認知症は早期発見・早期治療が大切なので、早めに医療機関に相談することが大切。検査の方法は複数ありますが、初期症状ではいくつかの設問に答える形式が多いです。

「認知症はどうやって検査するの?」「診断基準はどうなっているの?」など、特に初めて認知症の検査を受ける方の場合、疑問に思うことも多いですよね。

この記事では、認知症治療・予防の第一人者である「メモリークリニックお茶の水」の朝田隆院長監修のもと、認知症の検査方法と内容を詳しく解説します。

認知症診断の流れや認知症と間違えやすい疾患、認知症と診断されたときの対応などについても紹介していますので、ぜひ参考にしてみてください。

認知症の診断方法

認知症の診断方法について解説していきます。

「認知症は不治の病だから、病院に行っても仕方がない…」と考える人もいるかもしれませんが、これは誤りです。

認知症は早期発見と早期治療がとても重要です。

認知症の中には、正常圧水頭症や慢性硬膜下血腫などのように、外科的な処置によって症状が一気に改善するものもありますし、甲状腺ホルモンの異常によって起こっている場合は、内科的な対応で治療が可能です。

アルツハイマー型認知症の場合も、発症の早期から薬物療法を行うことで進行を遅らせることができるので、早めの受診が肝心。

早い段階から服薬を始めるほど、認知機能障害に悩まされる時間を短くすることができます。

早期診断、早期発見の重要性

改めて、なぜ早期診断と早期発見が重要なのかを解説していきます。

早い段階で認知症を発見できた場合、今後の治療や介護の方針を本人も交えてゆっくりと話し合うことができます。

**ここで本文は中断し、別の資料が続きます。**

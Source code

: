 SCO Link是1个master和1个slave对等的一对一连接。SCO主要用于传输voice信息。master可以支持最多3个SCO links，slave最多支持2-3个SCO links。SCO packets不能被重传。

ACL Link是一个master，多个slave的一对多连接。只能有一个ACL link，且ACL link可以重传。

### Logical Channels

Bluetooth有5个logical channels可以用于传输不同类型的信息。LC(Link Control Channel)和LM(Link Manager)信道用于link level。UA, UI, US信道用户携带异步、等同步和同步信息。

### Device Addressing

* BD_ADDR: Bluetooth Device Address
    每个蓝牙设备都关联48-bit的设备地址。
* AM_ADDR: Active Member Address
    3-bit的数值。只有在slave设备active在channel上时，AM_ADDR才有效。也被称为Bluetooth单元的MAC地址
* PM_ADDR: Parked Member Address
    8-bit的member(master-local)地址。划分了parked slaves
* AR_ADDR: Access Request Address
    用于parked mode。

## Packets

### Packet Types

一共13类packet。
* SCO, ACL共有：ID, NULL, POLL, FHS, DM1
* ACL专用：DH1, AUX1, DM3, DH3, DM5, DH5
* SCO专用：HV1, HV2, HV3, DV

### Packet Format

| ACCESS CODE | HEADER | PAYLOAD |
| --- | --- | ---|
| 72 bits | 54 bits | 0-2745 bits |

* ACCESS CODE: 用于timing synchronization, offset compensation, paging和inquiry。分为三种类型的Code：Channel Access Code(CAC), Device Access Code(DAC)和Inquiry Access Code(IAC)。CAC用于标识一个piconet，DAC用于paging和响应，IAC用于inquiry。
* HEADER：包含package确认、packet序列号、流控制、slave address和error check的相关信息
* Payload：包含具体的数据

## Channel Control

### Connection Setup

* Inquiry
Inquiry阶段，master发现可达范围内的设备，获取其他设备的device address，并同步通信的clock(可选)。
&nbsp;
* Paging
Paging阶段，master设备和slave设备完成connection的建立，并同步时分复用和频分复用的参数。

年のせいという理由から発見が後れがちになる認知症ですが、早めの対策をどうやって講じるかが認知症治療のひとつのポイントです。

さらに、前述した通り正常圧水頭症や慢性硬膜下血腫、脳腫瘍などによる認知症は、早期発見・治療が大切です。

認知症の原因である病気を取り除く手術をすることで、認知症が治る可能性があります。

認知症を疑った場合、すぐに診断を受けることが大切です。

医療機関で検査を受けるときの準備と心構え

病院で認知症の検査を受ける際は、問診の際に症状や普段の生活状況などについて医師から細かく質問されます。

その場ですぐに答えられる自信がない方は、心身状態や病歴、あるいは家での様子について、あらかじめノートなどにまとめておくと良いでしょう。

それを持参すれば、医師からの質問に答えやすく、診察がスムーズに進むはずです。

医師との受け答えの際には専門的な言葉を使う必要はありません。
自分の言葉で、できるだけ詳しく、ありのままを話すことが大切です。

認知症に対しては社会的にネガティブなイメージや偏見があるため、「認知症と診断されるかもしれない」という恐怖が先行して、本人が大きなストレスを抱えてしまう場合もあります。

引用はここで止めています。